Stimmt die Erziehung, stimmt die Chemie
Am Ende des Tages kommt es oft gar nicht darauf an, ob du einen Rüden oder eine Hündin vor dir hast. Förderung und Bindung – das ist die letzte und vielleicht wichtigste Prägephase. Hier zeigt dir dein Hund, wer er wirklich ist.

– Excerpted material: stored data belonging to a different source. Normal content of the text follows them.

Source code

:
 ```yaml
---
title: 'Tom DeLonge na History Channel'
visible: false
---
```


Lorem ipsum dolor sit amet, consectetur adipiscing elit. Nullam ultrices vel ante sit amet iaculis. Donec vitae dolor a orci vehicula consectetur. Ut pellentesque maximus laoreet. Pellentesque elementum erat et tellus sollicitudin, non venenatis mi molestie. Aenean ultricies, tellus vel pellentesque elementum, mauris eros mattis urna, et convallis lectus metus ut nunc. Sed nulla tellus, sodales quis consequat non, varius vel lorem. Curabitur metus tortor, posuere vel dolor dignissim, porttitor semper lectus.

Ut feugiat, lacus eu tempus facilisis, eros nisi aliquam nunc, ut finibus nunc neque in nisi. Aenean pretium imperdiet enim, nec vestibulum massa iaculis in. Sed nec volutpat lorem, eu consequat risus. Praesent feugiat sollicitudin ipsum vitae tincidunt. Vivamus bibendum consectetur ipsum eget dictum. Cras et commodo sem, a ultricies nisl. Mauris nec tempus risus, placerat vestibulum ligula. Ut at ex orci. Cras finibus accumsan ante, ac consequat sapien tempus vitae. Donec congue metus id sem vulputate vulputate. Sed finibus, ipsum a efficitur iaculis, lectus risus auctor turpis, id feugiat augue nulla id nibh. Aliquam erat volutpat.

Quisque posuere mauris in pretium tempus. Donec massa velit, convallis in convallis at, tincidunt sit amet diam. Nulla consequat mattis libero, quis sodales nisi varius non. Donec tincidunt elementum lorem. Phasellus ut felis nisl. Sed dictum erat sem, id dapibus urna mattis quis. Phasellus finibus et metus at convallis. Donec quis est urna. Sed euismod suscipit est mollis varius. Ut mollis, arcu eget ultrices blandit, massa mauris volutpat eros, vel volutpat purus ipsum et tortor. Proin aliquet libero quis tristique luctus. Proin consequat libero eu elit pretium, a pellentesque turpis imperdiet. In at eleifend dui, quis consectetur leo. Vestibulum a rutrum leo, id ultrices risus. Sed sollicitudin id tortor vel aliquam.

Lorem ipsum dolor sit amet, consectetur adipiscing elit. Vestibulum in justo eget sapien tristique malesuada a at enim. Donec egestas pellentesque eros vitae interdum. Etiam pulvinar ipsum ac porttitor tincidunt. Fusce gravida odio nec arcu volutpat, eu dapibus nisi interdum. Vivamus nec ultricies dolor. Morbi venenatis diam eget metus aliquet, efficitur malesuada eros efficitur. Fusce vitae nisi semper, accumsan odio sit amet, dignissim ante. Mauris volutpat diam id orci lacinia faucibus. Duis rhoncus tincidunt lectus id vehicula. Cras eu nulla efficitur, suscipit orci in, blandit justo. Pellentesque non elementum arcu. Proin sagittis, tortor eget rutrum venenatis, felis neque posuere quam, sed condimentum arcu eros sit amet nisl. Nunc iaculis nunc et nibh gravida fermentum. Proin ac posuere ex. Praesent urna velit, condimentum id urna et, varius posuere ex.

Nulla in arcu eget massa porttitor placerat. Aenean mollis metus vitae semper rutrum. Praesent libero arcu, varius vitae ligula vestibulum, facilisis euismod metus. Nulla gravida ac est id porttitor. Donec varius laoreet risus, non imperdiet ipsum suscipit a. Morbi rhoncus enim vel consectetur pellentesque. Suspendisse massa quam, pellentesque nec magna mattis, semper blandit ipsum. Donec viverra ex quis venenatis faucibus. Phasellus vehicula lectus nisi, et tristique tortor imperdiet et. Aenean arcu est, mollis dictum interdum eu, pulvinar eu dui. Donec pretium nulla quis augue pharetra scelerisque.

Dabei gilt: Hunderassen, die ursprünglich als Arbeitstiere gezüchtet wurden, brauchen ein anderes Mass an geistiger und körperlicher Auslastung. Der Jagdhund hat seinen Jagdtrieb. Der Hüte- oder Wachhund seinen Beschützerinstinkt. Der Treibhund will rennen – am liebsten den ganzen Tag. Fehlt Hunden das, was in ihrer Natur liegt, melden sie sich mit Verhaltensauffälligkeiten. Laut, deutlich, hartnäckig.
Es liegt also an uns, jeden Hund mit seinem artspezifischen Wesen zu fördern und artgerecht zu halten. Hunde – Rüden wie Hündinnen gleichermassen – sind bemerkenswert lernfähige Tiere. Wer das nutzt und ihnen eine verlässliche, liebevolle Erziehung bietet, profitiert davon. Und der Hund genauso.